The pharmacokinetics (PK) of tofacitinib in healthy volunteers are characterized by rapid absorption and elimination, with a time to reach maximum concentration of ~ 0.5 – 1.1 hours and a half-life of ~ 3 hours after immediate release of tofacitinib [17, 18]. The majority of tofacitinib clearance (~ 70%) is via hepatic metabolism (primarily via cytochrome P450 3A4), while only ~ 30% of the clearance is via renal elimination [17]. In general, systemic exposure of tofacitinib increases in a dose-proportional manner regardless of duration or population [17].
The characterization of the PK of an agent in the intended disease population provides important insights into the disposition of the agent for the specific patient group. In addition, it measures and explains PK variability from various sources, and allows for further evaluation of the relationships between systemic exposure and pharmacodynamic response, thus informing drug development and regulatory decision making. To date, population PK analyses for tofacitinib have been carried out in patients with rheumatoid arthritis (RA) [19], psoriatic arthritis (PsA) [20], psoriasis (PsO) [21], ulcerative colitis (UC) [22], and juvenile idiopathic arthritis [23].
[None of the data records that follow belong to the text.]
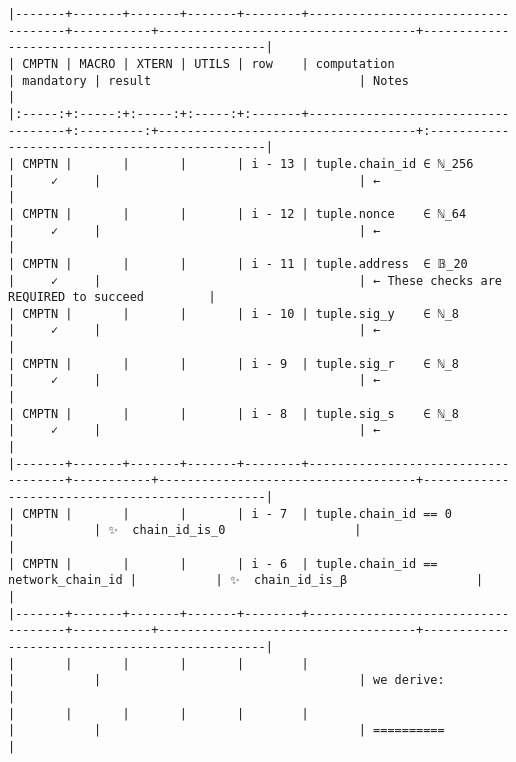 \documentclass[varwidth=\maxdimen,margin=0.5cm,multi={verbatim}]{standalone}
\begin{document}
\begin{verbatim}
|-------+-------+-------+-------+--------+------------------------------------+-----------+------------------------------------+------------------------------------------------|
| CMPTN | MACRO | XTERN | UTILS | row    | computation                        | mandatory | result                             | Notes                                          |
|:-----:+:-----:+:-----:+:-----:+:-------+------------------------------------+:---------:+------------------------------------+:-----------------------------------------------|
| CMPTN |       |       |       | i - 13 | tuple.chain_id ∈ ℕ_256             |     ✓     |                                    | ←                                              |
| CMPTN |       |       |       | i - 12 | tuple.nonce    ∈ ℕ_64              |     ✓     |                                    | ←                                              |
| CMPTN |       |       |       | i - 11 | tuple.address  ∈ 𝔹_20              |     ✓     |                                    | ← These checks are REQUIRED to succeed         |
| CMPTN |       |       |       | i - 10 | tuple.sig_y    ∈ ℕ_8               |     ✓     |                                    | ←                                              |
| CMPTN |       |       |       | i - 9  | tuple.sig_r    ∈ ℕ_8               |     ✓     |                                    | ←                                              |
| CMPTN |       |       |       | i - 8  | tuple.sig_s    ∈ ℕ_8               |     ✓     |                                    | ←                                              |
|-------+-------+-------+-------+--------+------------------------------------+-----------+------------------------------------+------------------------------------------------|
| CMPTN |       |       |       | i - 7  | tuple.chain_id == 0                |           | ✨  chain_id_is_0                  |                                                |
| CMPTN |       |       |       | i - 6  | tuple.chain_id == network_chain_id |           | ✨  chain_id_is_β                  |                                                |
|-------+-------+-------+-------+--------+------------------------------------+-----------+------------------------------------+------------------------------------------------|
|       |       |       |       |        |                                    |           |                                    | we derive:                                     |
|       |       |       |       |        |                                    |           |                                    | ==========                                     |

\end{verbatim}
\end{document}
Here, we report a population PK analysis of tofacitinib in patients with AS. We aimed to characterize the PK of tofacitinib in patients with AS, and to identify intrinsic and extrinsic factors (covariates) that impact the PK of tofacitinib in these patients.
Materials and methods
Study designs and data analysis
This population PK analysis used pooled data from two double-blind RCTs of tofacitinib in patients with active AS. Tofacitinib-treated patients received doses of 2, 5, or 10 mg BID in a phase 2 dose-ranging study (NCT01786668) [15] or 5 mg BID in a phase 3 study (NCT03502616) [16]; details on study design and patient populations have been published previously. Briefly, in both studies, patients ≥ 18 years of age diagnosed with AS according to the modified New York criteria for AS, and with a Bath AS Disease Activity Index (BASDAI) score of ≥ 4 and back pain score (BASDAI question 2) of ≥ 4, received placebo or tofacitinib for 12 weeks followed by a 4-week washout [15] or for 16 weeks [16]. Tofacitinib plasma concentrations were measured using a previously described, fully validated, quantitative, high-performance liquid chromatography-tandem mass spectrometry assay [24]; assay range for AS samples: 0.1 – 100 ng/mL. For both studies, measurements were taken from sampling at week 4 (pre-dose (planned to occur within 12 ± 2 hours of previous dose of tofacitinib)), and 0.5 and 2 hours post-dose), week 8 (pre-dose, and 0.5, 2, and 3 hours post-dose), and at early termination if applicable (phase 2 study only). Missing tofacitinib concentrations were excluded from the population PK analysis.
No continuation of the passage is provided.